Thanks Brynjar! I do loves me Swissvaxes, but the paint on this car is hyper-sensitive, so I wouldn't dare put anything else on it ATM. It's a very soft paint and you can feel that just by rubbing your fingers across it. Although Opaque may be lower in solvents/"more friendly" to matte finishes this is one of the exceptions. Since this detail, the owner has had a bit of a scuff-up so we're going to be ordering paint for it, as well as surplus paint to test on a few scrap panels. Due to its porous surface I'm going to bet that a nano sealant will provide the best protection for it, but we'll see about that soon! Will post the findings!


----------



## Brynjar (Dec 25, 2009)

Wolf's Chemicals said:


> Thanks Brynjar! I do loves me Swissvaxes, but the paint on this car is hyper-sensitive, so I wouldn't dare put anything else on it ATM. It's a very soft paint and you can feel that just by rubbing your fingers across it. Although Opaque may be lower in solvents/"more friendly" to matte finishes this is one of the exceptions. Since this detail, the owner has had a bit of a scuff-up so we're going to be ordering paint for it, as well as surplus paint to test on a few scrap panels. Due to its porous surface I'm going to bet that a nano sealant will provide the best protection for it, but we'll see about that soon! Will post the findings!

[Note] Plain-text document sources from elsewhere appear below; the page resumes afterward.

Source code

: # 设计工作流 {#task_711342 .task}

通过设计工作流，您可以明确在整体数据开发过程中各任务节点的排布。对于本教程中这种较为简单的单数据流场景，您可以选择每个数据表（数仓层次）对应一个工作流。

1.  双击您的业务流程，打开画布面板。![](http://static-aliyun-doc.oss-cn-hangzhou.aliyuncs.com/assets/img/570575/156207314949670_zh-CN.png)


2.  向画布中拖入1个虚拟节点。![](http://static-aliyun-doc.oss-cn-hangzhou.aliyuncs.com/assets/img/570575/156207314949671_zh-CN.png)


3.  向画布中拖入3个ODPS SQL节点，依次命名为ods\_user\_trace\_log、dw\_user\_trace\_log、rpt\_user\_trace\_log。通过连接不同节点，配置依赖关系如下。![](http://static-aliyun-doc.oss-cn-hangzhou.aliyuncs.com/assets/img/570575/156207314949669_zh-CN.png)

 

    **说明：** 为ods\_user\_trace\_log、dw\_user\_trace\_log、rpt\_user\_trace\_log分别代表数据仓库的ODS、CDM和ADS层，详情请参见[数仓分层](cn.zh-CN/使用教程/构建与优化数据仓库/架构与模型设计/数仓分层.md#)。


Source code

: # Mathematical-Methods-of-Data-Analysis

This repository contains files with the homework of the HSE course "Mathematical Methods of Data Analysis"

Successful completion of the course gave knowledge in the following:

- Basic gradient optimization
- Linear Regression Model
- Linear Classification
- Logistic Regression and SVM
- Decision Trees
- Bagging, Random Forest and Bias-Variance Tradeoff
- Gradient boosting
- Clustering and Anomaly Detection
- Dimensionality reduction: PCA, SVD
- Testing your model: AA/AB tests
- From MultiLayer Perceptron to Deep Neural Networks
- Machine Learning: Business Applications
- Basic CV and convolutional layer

It's not only more friendly to matte finishes, it's constructed to only work on matte finish The pre-cleaner removes finger marks, shiny spots and leave a matte finish. Opaque wax the same, but with protection like other SV waxes


----------



## Victor (Oct 10, 2010)

love the color


----------



## AlexTsinos (Oct 10, 2010)

awesome job and car


----------



## Jesse74 (Jul 19, 2008)

Brynjar said:


> It's not only more friendly to matte finishes, it's constructed to only work on matte finish The pre-cleaner removes finger marks, shiny spots and leave a matte finish. Opaque wax the same, but with protection like other SV waxes


Yeah I know buddy, but like I said this is an exception to the "matte finish" cars. It's not normal paint. Also, if I use anything other than what the manufacturer suggests, it will void the warranty.


----------



## Waxamomo (Jun 18, 2008)

Fantastic job sir Jesse :thumb:

I don't know what all the fuss is about with the paintwork, looks good to me with 200k on the clock


----------



## Jesse74 (Jul 19, 2008)

Waxamomo said:


> Fantastic job sir Jesse :thumb:
> 
> I don't know what all the fuss is about with the paintwork, looks good to me with 200k on the clock


Thanks Chris! That's actually 200 kilometers


----------